Winston-Salem police investigators say most targeted shootings are crimes of ‘opportunity’

Piedmont Triad News

WINSTON-SALEM, N.C. (WGHP) — The number of shootings and concerning crimes in Winston-Salem continues to climb Wednesday, as authorities open up another shooting investigation involving vehicles.

Just after midnight, authorities responded to a “shots fired” call in the 4100 block of Salem Spring Court.

Police said two people were in their vehicle when three people in another vehicle pulled up to them and fired several rounds into their vehicle.

Neighbors tell FOX8 they heard roughly 10 shots before they heard the sound of screeching tires.

The two men were not seriously hurt and could not tell authorities why someone would shoot them.
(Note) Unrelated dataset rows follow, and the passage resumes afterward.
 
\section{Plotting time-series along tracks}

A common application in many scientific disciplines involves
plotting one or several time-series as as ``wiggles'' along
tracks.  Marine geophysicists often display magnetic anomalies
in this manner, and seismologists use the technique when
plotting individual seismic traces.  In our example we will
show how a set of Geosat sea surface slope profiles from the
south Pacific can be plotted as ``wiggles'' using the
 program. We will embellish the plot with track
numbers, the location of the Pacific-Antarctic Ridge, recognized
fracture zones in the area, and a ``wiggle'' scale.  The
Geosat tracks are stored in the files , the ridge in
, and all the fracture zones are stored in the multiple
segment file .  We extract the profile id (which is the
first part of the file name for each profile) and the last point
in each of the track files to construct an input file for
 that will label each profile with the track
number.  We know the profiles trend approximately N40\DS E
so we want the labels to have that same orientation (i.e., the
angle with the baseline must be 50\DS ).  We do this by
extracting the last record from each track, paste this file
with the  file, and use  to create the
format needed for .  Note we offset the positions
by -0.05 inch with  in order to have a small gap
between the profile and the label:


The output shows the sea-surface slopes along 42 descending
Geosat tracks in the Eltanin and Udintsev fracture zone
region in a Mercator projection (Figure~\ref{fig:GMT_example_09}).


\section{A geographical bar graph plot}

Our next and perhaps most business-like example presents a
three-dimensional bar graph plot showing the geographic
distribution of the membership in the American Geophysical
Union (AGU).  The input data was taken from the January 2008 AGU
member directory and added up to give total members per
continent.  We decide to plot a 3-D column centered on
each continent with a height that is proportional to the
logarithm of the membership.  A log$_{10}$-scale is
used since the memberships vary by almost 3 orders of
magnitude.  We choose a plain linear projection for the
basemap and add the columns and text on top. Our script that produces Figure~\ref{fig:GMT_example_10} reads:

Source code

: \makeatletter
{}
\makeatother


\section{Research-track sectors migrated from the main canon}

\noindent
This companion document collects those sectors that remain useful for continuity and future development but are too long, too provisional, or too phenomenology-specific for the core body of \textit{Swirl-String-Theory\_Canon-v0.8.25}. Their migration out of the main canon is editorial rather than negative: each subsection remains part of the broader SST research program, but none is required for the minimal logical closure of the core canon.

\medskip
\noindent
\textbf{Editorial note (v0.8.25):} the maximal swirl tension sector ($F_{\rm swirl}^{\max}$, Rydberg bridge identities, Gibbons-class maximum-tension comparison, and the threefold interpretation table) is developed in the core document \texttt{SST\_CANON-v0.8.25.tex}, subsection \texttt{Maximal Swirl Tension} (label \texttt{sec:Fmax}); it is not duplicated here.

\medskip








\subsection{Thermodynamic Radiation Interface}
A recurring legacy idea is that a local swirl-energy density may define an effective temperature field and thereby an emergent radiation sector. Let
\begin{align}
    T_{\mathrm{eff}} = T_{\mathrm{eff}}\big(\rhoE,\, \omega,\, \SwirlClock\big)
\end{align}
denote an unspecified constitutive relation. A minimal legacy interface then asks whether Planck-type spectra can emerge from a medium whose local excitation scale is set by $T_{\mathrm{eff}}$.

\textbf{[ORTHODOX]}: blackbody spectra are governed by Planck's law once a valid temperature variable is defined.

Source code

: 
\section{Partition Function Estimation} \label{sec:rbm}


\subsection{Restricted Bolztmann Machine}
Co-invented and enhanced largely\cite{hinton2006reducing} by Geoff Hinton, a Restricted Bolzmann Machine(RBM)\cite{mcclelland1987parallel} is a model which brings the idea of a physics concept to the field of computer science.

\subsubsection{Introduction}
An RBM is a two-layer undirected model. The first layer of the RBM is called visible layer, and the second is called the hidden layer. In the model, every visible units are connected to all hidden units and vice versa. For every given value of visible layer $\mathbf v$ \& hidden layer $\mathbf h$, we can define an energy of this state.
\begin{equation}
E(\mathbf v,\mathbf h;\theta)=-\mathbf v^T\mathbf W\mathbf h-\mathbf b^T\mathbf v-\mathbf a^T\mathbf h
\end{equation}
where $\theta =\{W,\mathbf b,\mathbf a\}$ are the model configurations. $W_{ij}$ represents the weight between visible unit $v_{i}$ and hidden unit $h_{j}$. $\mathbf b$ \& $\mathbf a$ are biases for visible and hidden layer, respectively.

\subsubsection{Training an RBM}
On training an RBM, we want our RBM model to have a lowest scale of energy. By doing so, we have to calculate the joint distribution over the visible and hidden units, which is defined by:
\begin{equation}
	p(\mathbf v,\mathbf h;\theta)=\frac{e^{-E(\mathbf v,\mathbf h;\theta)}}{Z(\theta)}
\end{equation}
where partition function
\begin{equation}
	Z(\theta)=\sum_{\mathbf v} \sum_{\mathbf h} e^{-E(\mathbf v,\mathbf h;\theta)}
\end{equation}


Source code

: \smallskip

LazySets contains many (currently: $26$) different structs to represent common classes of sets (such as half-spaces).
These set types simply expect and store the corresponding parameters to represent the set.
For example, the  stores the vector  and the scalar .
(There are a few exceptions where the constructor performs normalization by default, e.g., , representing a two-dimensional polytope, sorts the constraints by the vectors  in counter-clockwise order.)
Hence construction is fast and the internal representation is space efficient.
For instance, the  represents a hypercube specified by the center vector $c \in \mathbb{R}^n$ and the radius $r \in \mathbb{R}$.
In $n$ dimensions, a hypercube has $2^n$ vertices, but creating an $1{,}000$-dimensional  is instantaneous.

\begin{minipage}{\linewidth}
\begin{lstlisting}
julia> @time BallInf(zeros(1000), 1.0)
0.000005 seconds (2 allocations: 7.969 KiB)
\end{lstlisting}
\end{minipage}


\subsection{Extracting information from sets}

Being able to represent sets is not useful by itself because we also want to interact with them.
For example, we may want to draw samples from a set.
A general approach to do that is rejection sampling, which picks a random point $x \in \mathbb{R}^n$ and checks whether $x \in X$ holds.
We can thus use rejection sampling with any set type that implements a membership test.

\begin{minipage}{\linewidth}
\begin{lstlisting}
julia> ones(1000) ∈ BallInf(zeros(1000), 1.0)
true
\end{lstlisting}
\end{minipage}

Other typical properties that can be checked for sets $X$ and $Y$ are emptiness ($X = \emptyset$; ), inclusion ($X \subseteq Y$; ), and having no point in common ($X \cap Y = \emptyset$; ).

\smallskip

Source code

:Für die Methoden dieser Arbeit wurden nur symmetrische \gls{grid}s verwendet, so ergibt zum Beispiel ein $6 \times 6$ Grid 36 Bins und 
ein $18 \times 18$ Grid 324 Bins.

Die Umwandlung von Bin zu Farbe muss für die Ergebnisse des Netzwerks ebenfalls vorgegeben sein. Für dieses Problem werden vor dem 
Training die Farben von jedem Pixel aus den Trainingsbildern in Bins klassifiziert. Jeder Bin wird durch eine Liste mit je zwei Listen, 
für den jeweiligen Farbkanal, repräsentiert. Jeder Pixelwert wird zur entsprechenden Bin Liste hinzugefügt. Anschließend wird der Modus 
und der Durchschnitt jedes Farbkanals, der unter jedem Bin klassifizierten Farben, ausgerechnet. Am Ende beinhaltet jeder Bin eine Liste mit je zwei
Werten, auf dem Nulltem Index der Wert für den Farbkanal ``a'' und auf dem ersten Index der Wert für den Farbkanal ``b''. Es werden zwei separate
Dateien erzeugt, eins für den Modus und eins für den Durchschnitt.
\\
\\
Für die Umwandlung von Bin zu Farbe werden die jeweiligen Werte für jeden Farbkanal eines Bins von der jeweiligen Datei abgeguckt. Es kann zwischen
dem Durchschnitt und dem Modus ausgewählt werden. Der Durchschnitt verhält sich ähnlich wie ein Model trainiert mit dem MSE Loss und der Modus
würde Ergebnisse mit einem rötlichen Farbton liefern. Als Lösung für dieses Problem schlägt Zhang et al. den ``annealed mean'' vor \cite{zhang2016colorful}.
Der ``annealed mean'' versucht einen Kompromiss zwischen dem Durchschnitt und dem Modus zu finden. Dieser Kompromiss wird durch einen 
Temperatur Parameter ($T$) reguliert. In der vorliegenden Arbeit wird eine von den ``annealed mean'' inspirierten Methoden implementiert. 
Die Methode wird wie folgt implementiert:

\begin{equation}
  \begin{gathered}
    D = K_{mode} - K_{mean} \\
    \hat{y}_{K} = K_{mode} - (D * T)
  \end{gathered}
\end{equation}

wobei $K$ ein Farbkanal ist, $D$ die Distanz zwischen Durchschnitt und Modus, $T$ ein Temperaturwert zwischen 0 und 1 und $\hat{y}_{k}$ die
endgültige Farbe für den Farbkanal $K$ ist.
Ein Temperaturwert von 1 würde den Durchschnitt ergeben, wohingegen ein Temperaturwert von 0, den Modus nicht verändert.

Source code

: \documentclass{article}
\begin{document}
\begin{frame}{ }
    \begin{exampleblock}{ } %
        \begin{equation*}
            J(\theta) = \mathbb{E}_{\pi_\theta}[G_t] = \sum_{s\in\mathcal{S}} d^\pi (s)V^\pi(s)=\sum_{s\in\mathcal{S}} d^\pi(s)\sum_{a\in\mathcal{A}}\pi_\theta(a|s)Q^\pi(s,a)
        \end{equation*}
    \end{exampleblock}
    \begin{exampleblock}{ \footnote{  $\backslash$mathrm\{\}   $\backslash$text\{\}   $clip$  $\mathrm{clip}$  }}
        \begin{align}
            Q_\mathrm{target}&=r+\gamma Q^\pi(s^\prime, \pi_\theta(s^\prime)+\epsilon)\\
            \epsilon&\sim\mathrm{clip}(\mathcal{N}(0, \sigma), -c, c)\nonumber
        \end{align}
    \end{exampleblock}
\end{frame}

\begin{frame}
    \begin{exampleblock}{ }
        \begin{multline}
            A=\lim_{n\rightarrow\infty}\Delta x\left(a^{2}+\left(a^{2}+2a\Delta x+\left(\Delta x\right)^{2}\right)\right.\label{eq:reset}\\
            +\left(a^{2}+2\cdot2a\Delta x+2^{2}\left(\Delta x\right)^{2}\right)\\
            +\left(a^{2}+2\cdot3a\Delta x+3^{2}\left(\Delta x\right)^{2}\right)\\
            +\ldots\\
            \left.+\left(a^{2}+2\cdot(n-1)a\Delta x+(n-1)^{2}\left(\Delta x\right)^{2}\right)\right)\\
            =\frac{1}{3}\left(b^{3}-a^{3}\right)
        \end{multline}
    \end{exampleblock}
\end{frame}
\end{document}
Witnesses reported at least four of the bullets entering their homes, with one neighboring telling FOX8 that his metal water mug stopped one of the bullets from hurting his family. A second bullet was reportedly found in his couch.

Police say these crimes tend to be crimes of opportunity.

“I don’t think it’s necessarily chosen for a specific reason, other than a quick opportunity to take advantage of,” said Lt. Amy Gauldin, with the WSPD Violent Firearms Investigation Team.

The city also saw eight shootings over the weekend, most of which are believed to be targeted.

The individuals having prior run-ins with one another “had some sort of beef with one another, maybe a fight over a girl, or seeing them in a certain location,” Gauldin said. “While it may be a targeted attack, they don’t know how to handle a firearm. They’re just shooting and whatever gets hit, gets hit.”

Three out of those eight shootings happened on the road, according to the victims.

A woman was shot while driving down U.S. 52, another man and woman were hit by gunfire while they sat inside their vehicle in an apartment parking lot, and a third person was hit while driving in the city.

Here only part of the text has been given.